Your response should be an exact transcription of the data, images excluded.

Data excerpts:
....

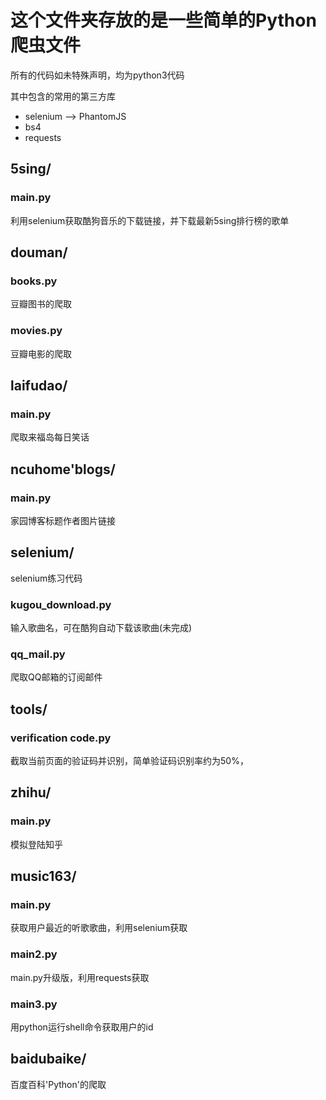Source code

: # 这个文件夹存放的是一些简单的Python爬虫文件

所有的代码如未特殊声明，均为python3代码

其中包含的常用的第三方库

- selenium --> PhantomJS
- bs4
- requests


## 5sing/
### main.py
利用selenium获取酷狗音乐的下载链接，并下载最新5sing排行榜的歌单


## douman/
### books.py
豆瓣图书的爬取
### movies.py
豆瓣电影的爬取


## laifudao/
### main.py
爬取来福岛每日笑话


## ncuhome'blogs/
### main.py
家园博客标题作者图片链接


## selenium/
selenium练习代码
### kugou_download.py
输入歌曲名，可在酷狗自动下载该歌曲(未完成)
### qq_mail.py
爬取QQ邮箱的订阅邮件


## tools/
### verification code.py
截取当前页面的验证码并识别，简单验证码识别率约为50%，

## zhihu/
### main.py
模拟登陆知乎


## music163/
### main.py
获取用户最近的听歌歌曲，利用selenium获取
### main2.py
main.py升级版，利用requests获取
### main3.py
用python运行shell命令获取用户的id

## baidubaike/
百度百科'Python'的爬取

....

WRITTEN RESPONSE:
Source code

: # 这个文件夹存放的是一些简单的Python爬虫文件

所有的代码如未特殊声明，均为python3代码

其中包含的常用的第三方库

- selenium --> PhantomJS
- bs4
- requests


## 5sing/
### main.py
利用selenium获取酷狗音乐的下载链接，并下载最新5sing排行榜的歌单


## douman/
### books.py
豆瓣图书的爬取
### movies.py
豆瓣电影的爬取


## laifudao/
### main.py
爬取来福岛每日笑话


## ncuhome'blogs/
### main.py
家园博客标题作者图片链接


## selenium/
selenium练习代码
### kugou_download.py
输入歌曲名，可在酷狗自动下载该歌曲(未完成)
### qq_mail.py
爬取QQ邮箱的订阅邮件


## tools/
### verification code.py
截取当前页面的验证码并识别，简单验证码识别率约为50%，

## zhihu/
### main.py
模拟登陆知乎


## music163/
### main.py
获取用户最近的听歌歌曲，利用selenium获取
### main2.py
main.py升级版，利用requests获取
### main3.py
用python运行shell命令获取用户的id

## baidubaike/
百度百科'Python'的爬取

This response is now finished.